News Quiz: Top Pediatrics Stories of 2017

December 12, 2017

Don't Use Tramadol and Codeine in Kids Under 12, FDA Warns

Earlier this year, the US Food and Drug Administration warned that children younger than 12 years should not take tramadol (multiple brands) or codeine. Tramadol is indicated for pain, whereas codeine is for both pain and cough.

Montelukast Tied to Psychiatric Adverse Events in Kids, Adults

Montelukast (Singulair, Merck) is used in maintenance therapy for adults and children with asthma and allergic rhinitis. In the first study to analyze reports of adverse reactions to the drug, investigators identified psychiatric events in children and adults. 

Marijuana Not Benign: Warn Teens, Parents, AAP Says

As the legal status of marijuana evolves, pediatricians should counsel teenagers and their parents about its potential for harm, according to the authors of a clinical report from the American Academy of Pediatrics.

Inappropriate Antibiotic Use for Pneumonia Common

Incorrect use of broad-spectrum antibiotics to treat children with pneumonia remains common, despite guidelines recommending more targeted treatment, two studies published earlier this year confirmed. In one study of more than 10,000 children, 40.7% received amoxicillin, as appropriate, but 42.5% received macrolides and 16.8% received other broad-spectrum antibiotics.

New Child Vaccine Schedule Alters Tdap Timing, Cuts HPV Doses

This year's updated schedule for child and adolescent immunizations has several key recommended changes, including a reduction in the number of doses for the human papillomavirus (HPV) vaccine for some children.

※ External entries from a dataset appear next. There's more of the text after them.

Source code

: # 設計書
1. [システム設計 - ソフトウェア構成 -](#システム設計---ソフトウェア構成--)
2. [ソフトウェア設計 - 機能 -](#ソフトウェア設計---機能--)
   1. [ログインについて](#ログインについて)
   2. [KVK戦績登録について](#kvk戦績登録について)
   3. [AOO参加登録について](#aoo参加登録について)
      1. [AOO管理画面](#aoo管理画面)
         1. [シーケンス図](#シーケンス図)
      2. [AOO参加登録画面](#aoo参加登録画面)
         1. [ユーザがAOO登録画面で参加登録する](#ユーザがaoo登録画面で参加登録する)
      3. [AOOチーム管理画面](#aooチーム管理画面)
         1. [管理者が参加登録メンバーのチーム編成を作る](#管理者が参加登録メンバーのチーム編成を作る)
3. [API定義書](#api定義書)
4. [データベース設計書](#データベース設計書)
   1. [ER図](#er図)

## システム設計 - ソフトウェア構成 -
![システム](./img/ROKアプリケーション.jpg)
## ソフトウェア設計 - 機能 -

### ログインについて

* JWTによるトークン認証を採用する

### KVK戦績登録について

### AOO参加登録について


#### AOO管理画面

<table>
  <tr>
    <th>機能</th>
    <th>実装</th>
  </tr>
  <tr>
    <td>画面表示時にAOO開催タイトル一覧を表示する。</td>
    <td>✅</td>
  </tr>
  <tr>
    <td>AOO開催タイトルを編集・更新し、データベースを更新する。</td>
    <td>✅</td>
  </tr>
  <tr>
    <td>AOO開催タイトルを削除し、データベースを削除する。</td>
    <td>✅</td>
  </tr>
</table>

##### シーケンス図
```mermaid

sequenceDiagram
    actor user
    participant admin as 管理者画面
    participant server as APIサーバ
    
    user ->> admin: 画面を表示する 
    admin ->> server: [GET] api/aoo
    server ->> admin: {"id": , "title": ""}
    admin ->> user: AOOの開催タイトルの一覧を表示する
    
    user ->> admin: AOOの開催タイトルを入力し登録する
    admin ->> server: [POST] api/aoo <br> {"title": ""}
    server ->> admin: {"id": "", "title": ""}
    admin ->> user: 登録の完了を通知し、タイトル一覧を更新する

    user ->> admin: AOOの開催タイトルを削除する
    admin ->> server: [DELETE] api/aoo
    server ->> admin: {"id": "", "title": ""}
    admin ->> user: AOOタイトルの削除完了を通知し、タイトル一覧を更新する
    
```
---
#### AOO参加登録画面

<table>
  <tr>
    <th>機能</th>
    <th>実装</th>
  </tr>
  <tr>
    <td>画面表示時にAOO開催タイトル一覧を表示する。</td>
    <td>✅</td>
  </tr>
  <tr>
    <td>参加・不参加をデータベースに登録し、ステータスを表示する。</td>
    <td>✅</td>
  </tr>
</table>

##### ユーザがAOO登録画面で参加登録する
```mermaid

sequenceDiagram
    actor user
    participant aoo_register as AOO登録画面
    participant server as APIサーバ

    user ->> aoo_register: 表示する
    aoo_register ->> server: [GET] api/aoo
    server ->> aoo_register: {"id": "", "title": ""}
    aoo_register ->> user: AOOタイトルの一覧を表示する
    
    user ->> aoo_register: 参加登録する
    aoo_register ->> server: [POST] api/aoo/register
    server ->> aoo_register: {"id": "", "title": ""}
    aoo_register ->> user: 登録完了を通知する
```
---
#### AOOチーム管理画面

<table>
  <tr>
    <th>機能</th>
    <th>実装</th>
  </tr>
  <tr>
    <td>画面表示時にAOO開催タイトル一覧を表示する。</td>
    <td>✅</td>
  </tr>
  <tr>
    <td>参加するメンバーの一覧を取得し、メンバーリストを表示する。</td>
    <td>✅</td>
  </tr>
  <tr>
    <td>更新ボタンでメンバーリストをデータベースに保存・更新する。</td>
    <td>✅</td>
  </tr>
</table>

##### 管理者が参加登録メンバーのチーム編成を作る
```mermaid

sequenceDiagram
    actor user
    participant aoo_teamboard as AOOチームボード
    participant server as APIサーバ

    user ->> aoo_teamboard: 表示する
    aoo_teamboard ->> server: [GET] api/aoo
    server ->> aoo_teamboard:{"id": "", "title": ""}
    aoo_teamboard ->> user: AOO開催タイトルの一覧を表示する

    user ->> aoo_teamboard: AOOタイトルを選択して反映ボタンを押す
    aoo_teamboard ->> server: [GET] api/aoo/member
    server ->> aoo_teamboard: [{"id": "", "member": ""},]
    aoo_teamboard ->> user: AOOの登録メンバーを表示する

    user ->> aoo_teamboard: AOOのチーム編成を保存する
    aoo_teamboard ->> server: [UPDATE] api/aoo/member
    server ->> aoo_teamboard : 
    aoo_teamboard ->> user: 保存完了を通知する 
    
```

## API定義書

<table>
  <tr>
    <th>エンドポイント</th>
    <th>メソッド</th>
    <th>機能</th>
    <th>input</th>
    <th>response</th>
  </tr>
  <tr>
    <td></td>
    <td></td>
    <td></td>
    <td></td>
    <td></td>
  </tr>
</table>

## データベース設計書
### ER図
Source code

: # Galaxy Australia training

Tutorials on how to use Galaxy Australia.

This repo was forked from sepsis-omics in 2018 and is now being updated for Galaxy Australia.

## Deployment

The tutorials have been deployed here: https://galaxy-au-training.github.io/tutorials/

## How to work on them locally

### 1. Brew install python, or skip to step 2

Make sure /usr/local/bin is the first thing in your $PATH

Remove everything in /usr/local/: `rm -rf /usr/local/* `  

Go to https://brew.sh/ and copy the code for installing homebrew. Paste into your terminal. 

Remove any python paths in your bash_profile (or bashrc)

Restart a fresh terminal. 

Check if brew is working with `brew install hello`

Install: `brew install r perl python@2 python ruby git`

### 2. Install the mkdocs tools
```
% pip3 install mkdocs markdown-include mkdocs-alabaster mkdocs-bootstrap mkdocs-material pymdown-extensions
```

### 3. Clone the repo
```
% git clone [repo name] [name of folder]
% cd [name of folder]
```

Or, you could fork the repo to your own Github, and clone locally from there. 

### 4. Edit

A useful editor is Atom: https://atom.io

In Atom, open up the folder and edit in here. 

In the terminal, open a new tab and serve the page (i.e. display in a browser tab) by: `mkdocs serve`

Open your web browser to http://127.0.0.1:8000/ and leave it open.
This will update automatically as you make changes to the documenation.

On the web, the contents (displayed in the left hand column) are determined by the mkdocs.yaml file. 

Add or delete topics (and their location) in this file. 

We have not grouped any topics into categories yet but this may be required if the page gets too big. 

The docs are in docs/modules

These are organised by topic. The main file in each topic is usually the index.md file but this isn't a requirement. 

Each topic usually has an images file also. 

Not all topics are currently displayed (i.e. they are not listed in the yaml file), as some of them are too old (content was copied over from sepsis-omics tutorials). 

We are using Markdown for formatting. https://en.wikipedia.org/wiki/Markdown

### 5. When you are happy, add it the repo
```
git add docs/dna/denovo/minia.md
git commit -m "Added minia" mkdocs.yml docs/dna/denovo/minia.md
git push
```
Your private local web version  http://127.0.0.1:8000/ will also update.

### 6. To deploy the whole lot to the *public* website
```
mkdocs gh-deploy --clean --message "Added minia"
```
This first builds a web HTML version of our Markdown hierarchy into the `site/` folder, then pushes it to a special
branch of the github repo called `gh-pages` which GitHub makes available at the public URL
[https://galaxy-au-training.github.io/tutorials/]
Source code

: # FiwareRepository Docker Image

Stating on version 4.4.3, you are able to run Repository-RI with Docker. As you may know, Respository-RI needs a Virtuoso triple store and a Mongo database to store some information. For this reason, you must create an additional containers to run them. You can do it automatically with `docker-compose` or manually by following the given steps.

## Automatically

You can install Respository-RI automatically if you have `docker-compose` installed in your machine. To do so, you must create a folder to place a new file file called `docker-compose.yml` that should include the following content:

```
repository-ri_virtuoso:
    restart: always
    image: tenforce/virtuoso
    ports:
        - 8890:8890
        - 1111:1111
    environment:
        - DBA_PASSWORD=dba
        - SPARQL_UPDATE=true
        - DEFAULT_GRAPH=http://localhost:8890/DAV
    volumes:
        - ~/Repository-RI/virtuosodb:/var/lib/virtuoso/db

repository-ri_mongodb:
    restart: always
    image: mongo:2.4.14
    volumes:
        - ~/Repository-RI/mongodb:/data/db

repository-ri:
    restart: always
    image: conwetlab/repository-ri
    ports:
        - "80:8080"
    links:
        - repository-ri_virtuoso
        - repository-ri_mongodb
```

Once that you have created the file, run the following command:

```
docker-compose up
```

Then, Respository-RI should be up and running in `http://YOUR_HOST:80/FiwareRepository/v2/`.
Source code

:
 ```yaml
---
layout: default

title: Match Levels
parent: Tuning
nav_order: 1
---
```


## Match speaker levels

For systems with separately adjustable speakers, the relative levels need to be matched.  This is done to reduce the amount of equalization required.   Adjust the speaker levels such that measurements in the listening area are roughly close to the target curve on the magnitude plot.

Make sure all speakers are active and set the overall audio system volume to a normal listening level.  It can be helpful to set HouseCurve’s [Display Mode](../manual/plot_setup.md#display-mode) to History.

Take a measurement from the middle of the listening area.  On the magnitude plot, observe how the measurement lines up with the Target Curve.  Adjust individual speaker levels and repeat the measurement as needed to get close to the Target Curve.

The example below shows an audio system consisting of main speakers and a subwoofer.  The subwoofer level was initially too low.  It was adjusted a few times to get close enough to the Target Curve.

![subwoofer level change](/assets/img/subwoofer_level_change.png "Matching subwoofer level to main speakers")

Previous recommendations advised that 11- and 12-year-old children receive three doses of the HPV vaccine. Now data are sufficient to recommend that children 9 to 14 years of age receive two doses, with no effect on the protective response.

AAP Recommends Newborn Hepatitis B Vaccine by 24 Hours of Age

New recommendations from the American Academy of Pediatrics state that medically stable newborns weighing at least 2000 g should receive their first dose of the hepatitis B vaccine within the first 24 hours of life.

Skip Pulse Oximetry in Bronchiolitis, Experts Say

Healthcare providers should avoid pulse oximetry in young children with bronchiolitis, according to a research analysis published earlier this year in the BMJ. Pulse oximetry has been hailed as a major and significant advance in medicine; however, its increasing and widespread use in stable infants and young children with bronchiolitis, a self-limited disease with a generally benign course, has led to the technology-driven overdiagnosis of hypoxemia.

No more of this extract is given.